TASK BRIEF: Give the count of lines below that include the word "StringTok", and say nothing else.
- - - - -
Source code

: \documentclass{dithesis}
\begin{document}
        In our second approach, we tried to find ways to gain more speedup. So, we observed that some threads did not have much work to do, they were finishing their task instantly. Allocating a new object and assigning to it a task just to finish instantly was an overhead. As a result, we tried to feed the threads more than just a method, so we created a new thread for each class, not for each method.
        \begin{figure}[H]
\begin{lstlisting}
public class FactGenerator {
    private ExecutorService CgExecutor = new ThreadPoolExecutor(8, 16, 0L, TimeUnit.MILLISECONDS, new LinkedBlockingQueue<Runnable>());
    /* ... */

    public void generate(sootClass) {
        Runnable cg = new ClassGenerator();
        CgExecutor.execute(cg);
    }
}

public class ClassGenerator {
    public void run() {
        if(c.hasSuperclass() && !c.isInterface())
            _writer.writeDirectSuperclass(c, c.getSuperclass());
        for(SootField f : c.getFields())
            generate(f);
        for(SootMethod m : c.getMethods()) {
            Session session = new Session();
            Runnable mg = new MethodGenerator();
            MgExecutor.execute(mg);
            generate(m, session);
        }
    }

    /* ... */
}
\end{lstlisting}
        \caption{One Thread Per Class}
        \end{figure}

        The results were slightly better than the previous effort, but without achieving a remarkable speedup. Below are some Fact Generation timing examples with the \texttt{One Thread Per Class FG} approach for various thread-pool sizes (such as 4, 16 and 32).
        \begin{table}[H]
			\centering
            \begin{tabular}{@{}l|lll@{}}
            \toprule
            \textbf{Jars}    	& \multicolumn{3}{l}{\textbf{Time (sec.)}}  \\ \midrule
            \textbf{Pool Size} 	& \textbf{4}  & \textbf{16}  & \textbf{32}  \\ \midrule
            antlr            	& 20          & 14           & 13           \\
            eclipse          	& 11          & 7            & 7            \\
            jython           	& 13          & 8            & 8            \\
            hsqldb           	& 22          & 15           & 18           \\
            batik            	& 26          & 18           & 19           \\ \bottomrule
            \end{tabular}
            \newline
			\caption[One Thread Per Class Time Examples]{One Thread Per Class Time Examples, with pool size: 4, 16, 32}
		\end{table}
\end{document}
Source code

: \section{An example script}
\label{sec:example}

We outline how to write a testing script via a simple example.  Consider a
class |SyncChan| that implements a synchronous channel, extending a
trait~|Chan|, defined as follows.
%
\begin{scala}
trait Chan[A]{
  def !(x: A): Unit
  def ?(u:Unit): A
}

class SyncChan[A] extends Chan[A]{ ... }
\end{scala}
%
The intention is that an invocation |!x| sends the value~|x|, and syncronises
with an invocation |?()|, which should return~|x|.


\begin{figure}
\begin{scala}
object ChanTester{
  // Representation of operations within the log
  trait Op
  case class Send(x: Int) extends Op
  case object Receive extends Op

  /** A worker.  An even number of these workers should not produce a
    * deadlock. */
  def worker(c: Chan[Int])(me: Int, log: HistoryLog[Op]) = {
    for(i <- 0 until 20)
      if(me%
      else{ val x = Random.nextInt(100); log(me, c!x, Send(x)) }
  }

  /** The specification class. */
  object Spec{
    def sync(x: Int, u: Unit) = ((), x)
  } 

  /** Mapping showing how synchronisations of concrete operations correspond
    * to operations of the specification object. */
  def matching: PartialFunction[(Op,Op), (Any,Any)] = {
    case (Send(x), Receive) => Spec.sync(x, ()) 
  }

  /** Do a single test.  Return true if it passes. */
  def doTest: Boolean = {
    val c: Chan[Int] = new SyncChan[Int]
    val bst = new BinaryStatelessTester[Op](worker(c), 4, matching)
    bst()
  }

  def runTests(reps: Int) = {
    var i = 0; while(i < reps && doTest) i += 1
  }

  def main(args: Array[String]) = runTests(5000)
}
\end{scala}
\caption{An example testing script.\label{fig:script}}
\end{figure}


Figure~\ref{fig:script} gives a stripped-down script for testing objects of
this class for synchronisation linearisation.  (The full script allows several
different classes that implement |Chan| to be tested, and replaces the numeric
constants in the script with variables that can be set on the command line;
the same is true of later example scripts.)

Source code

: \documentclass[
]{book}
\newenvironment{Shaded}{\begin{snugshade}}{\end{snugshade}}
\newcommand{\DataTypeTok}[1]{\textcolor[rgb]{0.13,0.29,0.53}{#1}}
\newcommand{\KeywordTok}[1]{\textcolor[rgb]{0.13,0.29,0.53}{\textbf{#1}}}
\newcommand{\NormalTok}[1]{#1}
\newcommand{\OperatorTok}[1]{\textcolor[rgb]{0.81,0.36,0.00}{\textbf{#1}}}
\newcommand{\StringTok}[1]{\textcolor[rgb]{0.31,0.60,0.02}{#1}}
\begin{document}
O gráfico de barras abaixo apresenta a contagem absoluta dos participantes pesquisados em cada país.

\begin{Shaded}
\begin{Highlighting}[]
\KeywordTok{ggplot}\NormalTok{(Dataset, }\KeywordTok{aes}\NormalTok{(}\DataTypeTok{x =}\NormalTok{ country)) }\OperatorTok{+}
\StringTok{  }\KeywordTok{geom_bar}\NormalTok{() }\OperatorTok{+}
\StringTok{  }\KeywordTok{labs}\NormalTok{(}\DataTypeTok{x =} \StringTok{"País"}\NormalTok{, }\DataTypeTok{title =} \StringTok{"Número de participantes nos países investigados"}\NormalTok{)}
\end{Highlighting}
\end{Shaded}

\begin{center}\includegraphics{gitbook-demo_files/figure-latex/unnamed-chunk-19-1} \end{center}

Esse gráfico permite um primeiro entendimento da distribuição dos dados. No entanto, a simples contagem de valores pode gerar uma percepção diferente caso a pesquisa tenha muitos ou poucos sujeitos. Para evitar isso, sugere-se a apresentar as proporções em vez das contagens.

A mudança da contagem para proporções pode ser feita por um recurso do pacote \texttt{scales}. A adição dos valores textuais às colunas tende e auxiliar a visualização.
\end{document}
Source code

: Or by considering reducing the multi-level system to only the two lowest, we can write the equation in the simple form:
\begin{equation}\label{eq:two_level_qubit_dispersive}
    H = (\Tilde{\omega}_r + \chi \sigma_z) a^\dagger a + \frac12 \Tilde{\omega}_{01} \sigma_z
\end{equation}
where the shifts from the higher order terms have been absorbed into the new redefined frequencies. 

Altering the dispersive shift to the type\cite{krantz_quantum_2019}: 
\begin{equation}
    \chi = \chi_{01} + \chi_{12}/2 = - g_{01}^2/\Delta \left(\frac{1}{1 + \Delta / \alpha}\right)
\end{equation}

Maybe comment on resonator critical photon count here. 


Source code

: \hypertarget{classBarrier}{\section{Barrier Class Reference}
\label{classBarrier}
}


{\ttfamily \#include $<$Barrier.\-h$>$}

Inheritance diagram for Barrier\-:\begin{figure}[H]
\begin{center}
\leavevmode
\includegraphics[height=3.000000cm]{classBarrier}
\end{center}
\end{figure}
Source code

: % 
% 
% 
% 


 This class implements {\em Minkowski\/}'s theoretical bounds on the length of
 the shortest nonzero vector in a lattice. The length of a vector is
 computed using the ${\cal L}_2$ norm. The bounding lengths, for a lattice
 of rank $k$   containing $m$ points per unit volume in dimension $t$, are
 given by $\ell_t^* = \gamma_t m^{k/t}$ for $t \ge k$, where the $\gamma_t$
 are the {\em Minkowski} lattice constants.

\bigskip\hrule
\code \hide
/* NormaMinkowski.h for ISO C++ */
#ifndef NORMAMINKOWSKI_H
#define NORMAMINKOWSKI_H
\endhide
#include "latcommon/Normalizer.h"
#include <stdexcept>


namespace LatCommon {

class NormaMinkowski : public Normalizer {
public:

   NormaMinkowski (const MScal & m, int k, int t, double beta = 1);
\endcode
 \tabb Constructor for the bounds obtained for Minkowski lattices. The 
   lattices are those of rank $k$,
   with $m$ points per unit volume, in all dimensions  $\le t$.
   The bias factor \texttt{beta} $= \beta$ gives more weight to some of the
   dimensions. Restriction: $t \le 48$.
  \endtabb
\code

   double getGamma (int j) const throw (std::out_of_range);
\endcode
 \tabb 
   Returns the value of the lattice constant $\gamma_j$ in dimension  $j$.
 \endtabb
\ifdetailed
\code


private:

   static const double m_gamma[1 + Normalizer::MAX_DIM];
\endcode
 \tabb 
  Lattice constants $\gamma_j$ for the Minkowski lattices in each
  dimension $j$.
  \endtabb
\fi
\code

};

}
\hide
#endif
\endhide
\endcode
- - - - -
SOLUTION BELOW: 3